YARGIÇ, NİYET OKUMASINA GİRECEK: İfade özgürlüğü, yalnızca söylediklerimizin nasıl değerlendirildiğiyle ilgili bir özgürlük değil. Birebir vakitte bir bilgi oluşumunu gerektiriyor. Yani bir bilgiye sahip olarak bir kanıyı açıklarız. Bilgi verilmesi engelleniyor bu düzenlemeyle. Tam aykırısı, tahminen de gerçek bilgiler cezalandırılacak, biz gerçeğe ters bilgilerle baş başa kalacağız. Ya da kişinin kaygı, kaygı, panik yaratma saikiyle hareket ettiğine kim karar verecek? Derse ki kişi ‘Hayır, benim asla bu türlü bir maksadım yok’, yargıç niyet okumasına girecek, ‘Hayır, senin bu türlü bir emelin vardı’ diyecek. Son derece tehlikeli.
Sosyal medyada, bilhassa bir palavra durum çıktığında apansızın bir linç ortamı doğabiliyor. Ancak bizim tasamız, asıl bu bireylere değil, gerçek bilgiyi aktardığını düşünen ya da aktaran bireylere uygulanacağı tarafında. Yeniden külfetli bir periyotta yürürlüğe giriyor. En ufak bir tartışma yapılmasına müsaade verilmiyor.
ÖNGÖRÜLEBİLİRLİK YOK, TÜREL GÜVENLİK YOK: Çok açık bir halde Anayasa 13, 26, 28’e alışılmamış. Bir de asıl, ceza hukukçusu olarak şunu söylemem lazım; kanunlarımızda ve Anayasa’da ‘kanunilik ilkesi’ var, yani hataların ve cezaların yasallığı. Bu prensip, yalnızca hatanın ve cezanın maddeyle ihdas edilmesi manasına gelmiyor; tıpkı vakitte kanunların açık olması, besbelli olması manasına geliyor. Bir normu okuyan kişi, hangi hareket kabahat, hangisi değil, bunu bilebilmesi lazım. Burada bir öngörülebilirlik yok, hukuksal güvenlik yok. O açıdan yasallık unsuruna de karşıt olan bir düzenleme.

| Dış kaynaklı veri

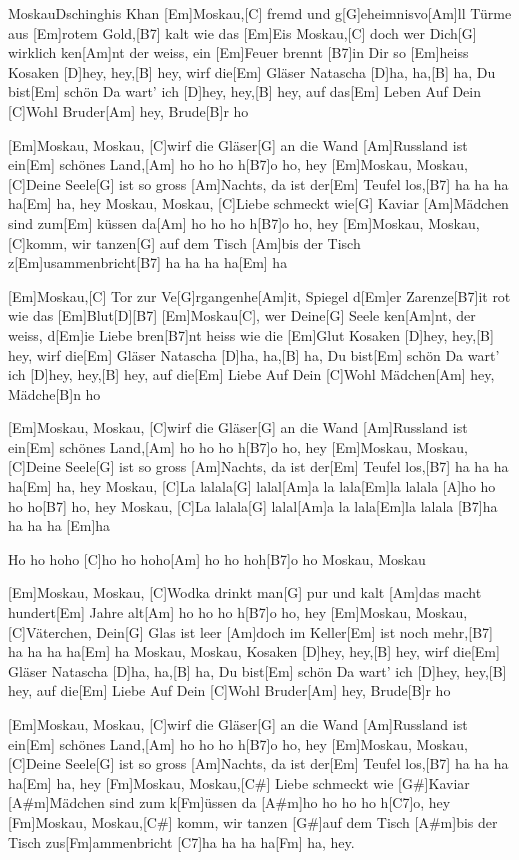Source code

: \documentclass[../main.tex]{subfiles}
\begin{document}
\begin{song}[1]{Moskau}{Dschinghis Khan}{}
[Em]Moskau,[C] fremd und g[G]eheimnisvo[Am]ll
Türme aus [Em]rotem Gold,[B7] kalt wie das [Em]Eis
Moskau,[C] doch wer Dich[G] wirklich ken[Am]nt
der weiss, ein [Em]Feuer brennt [B7]in Dir so [Em]heiss
Kosaken [D]hey, hey,[B] hey, wirf die[Em] Gläser
Natascha [D]ha, ha,[B] ha, Du bist[Em] schön
Da wart' ich [D]hey, hey,[B] hey, auf das[Em] Leben
Auf Dein [C]Wohl Bruder[Am] hey, Brude[B]r ho

[Em]Moskau, Moskau, [C]wirf die Gläser[G] an die Wand
[Am]Russland ist ein[Em] schönes Land,[Am] ho ho ho h[B7]o ho, hey
[Em]Moskau, Moskau, [C]Deine Seele[G] ist so gross
[Am]Nachts, da ist der[Em] Teufel los,[B7] ha ha ha ha[Em] ha, hey
Moskau, Moskau, [C]Liebe schmeckt wie[G] Kaviar
[Am]Mädchen sind zum[Em] küssen da[Am] ho ho ho h[B7]o ho, hey
[Em]Moskau, Moskau, [C]komm, wir tanzen[G] auf dem Tisch
[Am]bis der Tisch z[Em]usammenbricht[B7] ha ha ha ha[Em] ha

[Em]Moskau,[C] Tor zur Ve[G]rgangenhe[Am]it, Spiegel d[Em]er Zarenze[B7]it
rot wie das [Em]Blut[D]{\hh}[B7]{\hh}
[Em]Moskau[C], wer Deine[G] Seele ken[Am]nt, der weiss, d[Em]ie Liebe bren[B7]nt
heiss wie die [Em]Glut
Kosaken [D]hey, hey,[B] hey, wirf die[Em] Gläser
Natascha [D]ha, ha,[B] ha, Du bist[Em] schön
Da wart' ich [D]hey, hey,[B] hey, auf die[Em] Liebe
Auf Dein [C]Wohl Mädchen[Am] hey, Mädche[B]n ho

[Em]Moskau, Moskau, [C]wirf die Gläser[G] an die Wand
[Am]Russland ist ein[Em] schönes Land,[Am] ho ho ho h[B7]o ho, hey
[Em]Moskau, Moskau, [C]Deine Seele[G] ist so gross
[Am]Nachts, da ist der[Em] Teufel los,[B7] ha ha ha ha[Em] ha, hey
Moskau, [C]La lalala[G] lalal[Am]a la lala[Em]la lalala
[A]ho ho ho ho[B7] ho, hey
Moskau, [C]La lalala[G] lalal[Am]a la lala[Em]la lalala
[B7]ha ha ha ha [Em]ha

Ho ho hoho [C]ho ho hoho[Am] ho ho hoh[B7]o ho Moskau, Moskau

[Em]Moskau, Moskau, [C]Wodka drinkt man[G] pur und kalt
[Am]das macht hundert[Em] Jahre alt[Am] ho ho ho h[B7]o ho, hey
[Em]Moskau, Moskau, [C]Väterchen, Dein[G] Glas ist leer
[Am]doch im Keller[Em] ist noch mehr,[B7] ha ha ha ha[Em] ha
Moskau, Moskau, Kosaken [D]hey, hey,[B] hey, wirf die[Em] Gläser
Natascha [D]ha, ha,[B] ha, Du bist[Em] schön
Da wart' ich [D]hey, hey,[B] hey, auf die[Em] Liebe
Auf Dein [C]Wohl Bruder[Am] hey, Brude[B]r ho

[Em]Moskau, Moskau, [C]wirf die Gläser[G] an die Wand
[Am]Russland ist ein[Em] schönes Land,[Am] ho ho ho h[B7]o ho, hey
[Em]Moskau, Moskau, [C]Deine Seele[G] ist so gross
[Am]Nachts, da ist der[Em] Teufel los,[B7] ha ha ha ha[Em] ha, hey
[Fm]Moskau, Moskau,[C#] Liebe schmeckt wie [G#]Kaviar
[A#m]Mädchen sind zum k[Fm]{ü}ssen da [A#m]ho ho ho ho h[C7]o, hey
[Fm]Moskau, Moskau,[C#] komm, wir tanzen [G#]auf dem Tisch
[A#m]bis der Tisch zus[Fm]ammenbricht [C7]ha ha ha ha[Fm] ha, hey.

\end{song}
\end{document}
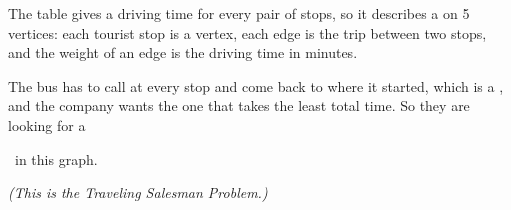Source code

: \begin{sol}
\nohw
The table gives a driving time for every pair of stops, so it describes a  on 5 vertices: each tourist stop is a vertex, each edge is the trip between two stops, and
the weight of an edge is the driving time in minutes.

The bus has to call at every stop and come back to where it started, which is a
, and the company wants the one that takes the least total time. So they
are looking for a

\begin{center}
 \ in this graph.
\end{center}

\vspace{0.3em}
\emph{(This is the Traveling Salesman Problem.)}
\end{sol}



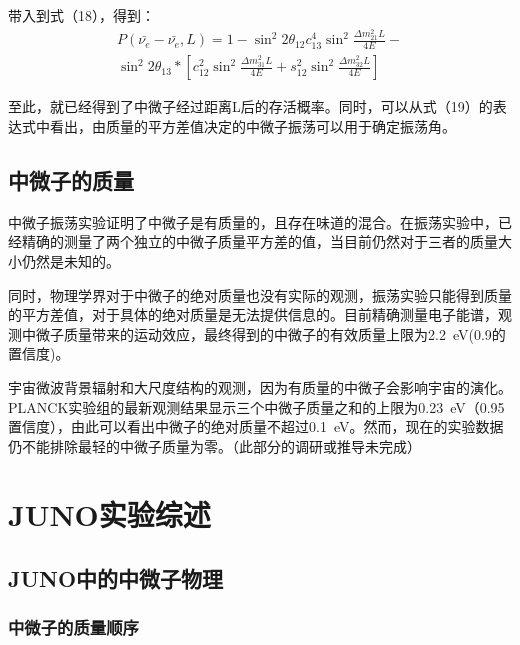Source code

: \documentclass[10pt,a4paper]{article}
\begin{document}
带入到式（18），得到：
\begin{equation}
\begin{split}
P(\bar{\nu_e}-\bar{\nu_e},L)=1-{\sin^2{2\theta_{12}}} c_{13}^4\sin^2{\frac{\Delta{m_{21}^2}L}{4E}}-\\
\sin^2{2\theta_{13}} *[c_{12}^2\sin^2{\frac{\Delta{m_{31}^2}L}{4E}}+s_{12}^2\sin^2{\frac{\Delta{m_{32}^2}L}{4E}}]
\end{split}
\end{equation}

至此，就已经得到了中微子经过距离L后的存活概率。同时，可以从式（19）的表达式中看出，由质量的平方差值决定的中微子振荡可以用于确定振荡角。
\newpage
\subsection{中微子的质量}\label{sub:sysover}

中微子振荡实验证明了中微子是有质量的，且存在味道的混合。在振荡实验中，已经精确的测量了两个独立的中微子质量平方差的值，当目前仍然对于三者的质量大小仍然是未知的。

同时，物理学界对于中微子的绝对质量也没有实际的观测，振荡实验只能得到质量的平方差值，对于具体的绝对质量是无法提供信息的。目前精确测量电子能谱，观测中微子质量带来的运动效应，最终得到的中微子的有效质量上限为\SI{2.2}{eV}(0.9的置信度)。

宇宙微波背景辐射和大尺度结构的观测，因为有质量的中微子会影响宇宙的演化。PLANCK实验组的最新观测结果显示三个中微子质量之和的上限为\SI{0.23}{eV}（0.95置信度），由此可以看出中微子的绝对质量不超过\SI{0.1}{eV}。然而，现在的实验数据仍不能排除最轻的中微子质量为零。（此部分的调研或推导未完成）

\newpage
\section{JUNO实验综述} \label{sysdes}%

\subsection{JUNO中的中微子物理}\label{sub:sysover}
\subsubsection{中微子的质量顺序}\label{sub:sysover}
\end{document}
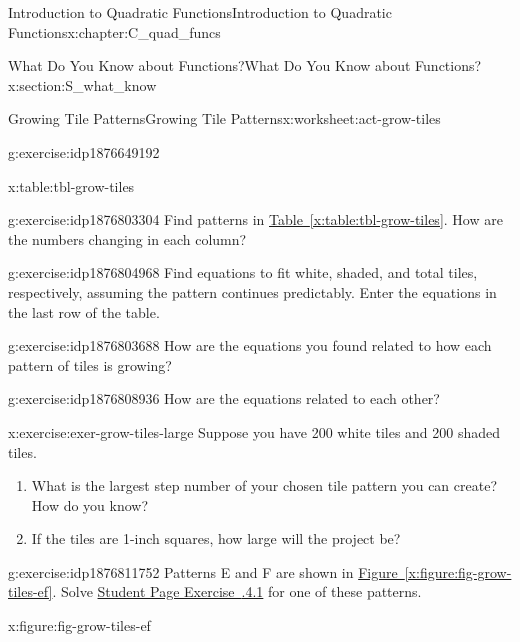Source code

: \documentclass[oneside,10pt,]{book}
\newcommand{\xreffont}{\relax}
\numberwithin{equation}{chapter}
\begin{document}
\begin{chapterptx}{Introduction to Quadratic Functions}{}{Introduction to Quadratic Functions}{}{}{x:chapter:C_quad_funcs}
\begin{sectionptx}{What Do You Know about Functions?}{}{What Do You Know about Functions?}{}{}{x:section:S_what_know}
\begin{worksheet-subsection}{Growing Tile Patterns}{}{Growing Tile Patterns}{}{}{x:worksheet:act-grow-tiles}
\begin{divisionexercise}{2}{}{}{g:exercise:idp1876649192}
\begin{tableptx}{\textbf{}}{x:table:tbl-grow-tiles}{}
{}%
\end{tableptx}%
\end{divisionexercise}%
\begin{divisionexercise}{3}{}{}{g:exercise:idp1876803304}%
Find patterns in \hyperref[x:table:tbl-grow-tiles]{Table~{\xreffont\ref{x:table:tbl-grow-tiles}}}. How are the numbers changing in each column?%
\end{divisionexercise}%
\begin{divisionexercise}{4}{}{}{g:exercise:idp1876804968}%
Find equations to fit white, shaded, and total tiles, respectively, assuming the pattern continues predictably. Enter the equations in the last row of the table.%
\end{divisionexercise}%
\begin{divisionexercise}{5}{}{}{g:exercise:idp1876803688}%
How are the equations you found related to how each pattern of tiles is growing?%
\end{divisionexercise}%
\begin{divisionexercise}{6}{}{}{g:exercise:idp1876808936}%
How are the equations related to each other?%
\end{divisionexercise}%
\begin{divisionexercise}{7}{}{}{x:exercise:exer-grow-tiles-large}%
Suppose you have 200 white tiles and 200 shaded tiles.%
\begin{enumerate}[font=\bfseries,label=(\alph*),ref=\alph*]
\item{}What is the largest step number of your chosen tile pattern you can create? How do you know?%
\item{}If the tiles are 1-inch squares, how large will the project be?%
\end{enumerate}
\end{divisionexercise}%
\begin{divisionexercise}{8}{}{}{g:exercise:idp1876811752}%
Patterns E and F are shown in \hyperref[x:figure:fig-grow-tiles-ef]{Figure~{\xreffont\ref{x:figure:fig-grow-tiles-ef}}}. Solve \hyperlink{x:exercise:exer-grow-tiles-study}{Student Page Exercise~{\xreffont 4.6.4.1}\textendash{}{\xreffont 4.6.4.7}} for one of these patterns.%
\begin{figureptx}{}{x:figure:fig-grow-tiles-ef}{}%
\begin{image}{0.05}{0.9}{0.05}%

\end{image}
\end{figureptx}
\end{divisionexercise}
\end{worksheet-subsection}
\end{sectionptx}
\end{chapterptx}
\end{document}
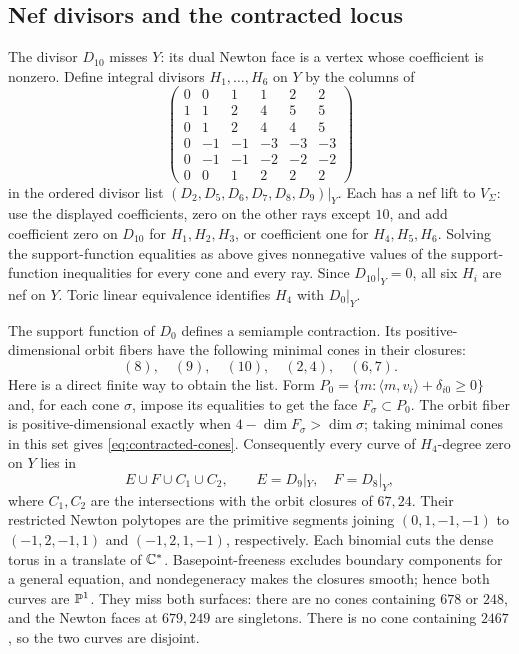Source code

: \subsection{Nef divisors and the contracted locus}
The divisor $D_{10}$ misses $Y$: its dual Newton face is a vertex
whose coefficient is nonzero. Define integral divisors $H_1,\ldots,H_6$
on $Y$ by the columns of
\begin{equation}\label{eq:nef-matrix}
 \begin{pmatrix}
 0&0&1&1&2&2\\
 1&1&2&4&5&5\\
 0&1&2&4&4&5\\
 0&-1&-1&-3&-3&-3\\
 0&-1&-1&-2&-2&-2\\
 0&0&1&2&2&2
 \end{pmatrix}
\end{equation}
in the ordered divisor list $(D_2,D_5,D_6,D_7,D_8,D_9)|_Y$.
Each has a nef lift to $V_\Sigma$: use the displayed coefficients,
zero on the other rays except $10$, and add coefficient zero on
$D_{10}$ for $H_1,H_2,H_3$, or coefficient one for $H_4,H_5,H_6$.
Solving the support-function equalities as above gives nonnegative
values of the support-function inequalities for every cone and every ray.
Since $D_{10}|_Y=0$, all six
$H_i$ are nef on $Y$. Toric linear equivalence identifies $H_4$
with $D_0|_Y$.

The support function of $D_0$ defines a semiample contraction.
Its positive-dimensional orbit fibers have the following minimal
cones in their closures:
\begin{equation}\label{eq:contracted-cones}
 (8),\quad(9),\quad(10),\quad(2,4),\quad(6,7).
\end{equation}
Here is a direct finite way to obtain the list. Form
$P_0=\{m:\langle m,v_i\rangle+\delta_{i0}\ge0\}$ and, for
each cone $\sigma$, impose its equalities to get the face
$F_\sigma\subset P_0$. The orbit fiber is positive-dimensional
exactly when $4-\dim F_\sigma>\dim\sigma$; taking minimal cones
in this set gives \eqref{eq:contracted-cones}.
Consequently every curve of $H_4$-degree zero on $Y$ lies in
\begin{equation}\label{eq:contracted-locus}
 E\cup F\cup C_1\cup C_2,
 \qquad E=D_9|_Y,\quad F=D_8|_Y,
\end{equation}
where $C_1,C_2$ are the intersections with the orbit closures
of $67,24$. Their restricted Newton polytopes are the primitive
segments joining $(0,1,-1,-1)$ to $(-1,2,-1,1)$ and
$(-1,2,1,-1)$, respectively. Each binomial cuts the dense torus
in a translate of $\CC^*$. Basepoint-freeness excludes boundary
components for a general equation, and nondegeneracy makes the
closures smooth; hence both curves are $\PP^1$. They miss
both surfaces: there are no cones containing $678$ or $248$,
and the Newton faces at $679,249$ are singletons. There is no
cone containing $2467$, so the two curves are disjoint.

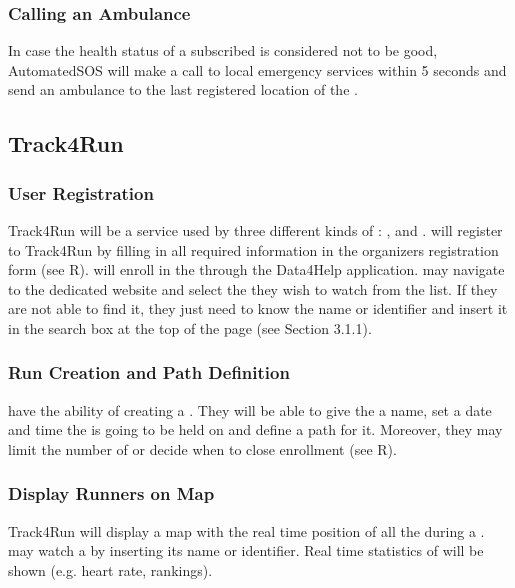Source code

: \documentclass[../../rasd.tex]{subfiles}
\begin{document}
		\subsubsection{Calling an Ambulance}
		In case the health status of a subscribed  is considered not to be good, AutomatedSOS will make a call to local emergency services within 5 seconds and send an ambulance to the last registered location of the .

	\subsection{Track4Run}
		
		\subsubsection{User Registration}
		Track4Run will be a service used by three different kinds of : ,  and . will register to Track4Run by filling in all required information in the organizers registration form (see R).  will enroll in the  through the Data4Help application.  may navigate to the  dedicated website and select the  they wish to watch from the list. If they are not able to find it, they just need to know the  name or identifier and insert it in the search box at the top of the page (see Section 3.1.1).
		
		\subsubsection{Run Creation and Path Definition}
		 have the ability of creating a . They will be able to give the  a name, set a date and time the  is going to be held on and define a path for it. Moreover, they may limit the number of  or decide when to close enrollment (see R).
		
		\subsubsection{Display Runners on Map}
		Track4Run will display a map with the real time position of all the  during a .  may watch a  by inserting its name or identifier. Real time statistics of  will be shown (e.g. heart rate, rankings). 
\end{document}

DÜZENLEMENİN KENDİSİ SÖZ ÖZGÜRLÜĞÜNÜ YOK EDİYOR: Münasebetine baktığımızda, tabir özgürlüğünün değerine vurgu yapıyor, ‘demokratik toplum’ diyor. Hoş şeylerden kelam ediyor fakat düzenlemenin kendisi, tabir özgürlüğünü yok ediyor, demokratik toplumun temel prensiplerini yok ediyor. Hukuk devletinin tüm kurumlarıyla büsbütün var olduğu, yargının bağımsız olduğu, tarafsız olduğu bir ülkede şunu söyleyebiliriz; evet, düzenlemede zahmetler var fakat vakit içinde tolere edilir, yargı da aslında buna başvurmaz, kolay kolay kimseyi de cezalandırmaz. Lakin bizde maalesef bugüne kadar yaşananlar, nelerin yaşanabilecek olduğunun da haberini veriyor.
ZİHNİMİZE KARAKOL KURULUYOR: İnsanlar aslında fikirlerini açıklayamıyorlar. Ben, bir ceza hukuku hocası olarak, neyin kabahat olduğunu az çok bilen bir beşerim. Buna karşın ‘söylediklerim sanki nasıl anlaşılır’ diye bu kadar ince eleyip sık dokurken artık bu düzenlemeden sonra büsbütün zihnimize karakol kuruluyor. Yani biz, kendi kendimize o sansürü uygulayacağız ‘ya bu türlü anlaşılırsa ya başımıza bir şey gelirse’ diye. Aslında böyleydi birçok durumda. Artık maalesef bu, daha da çok artacak.”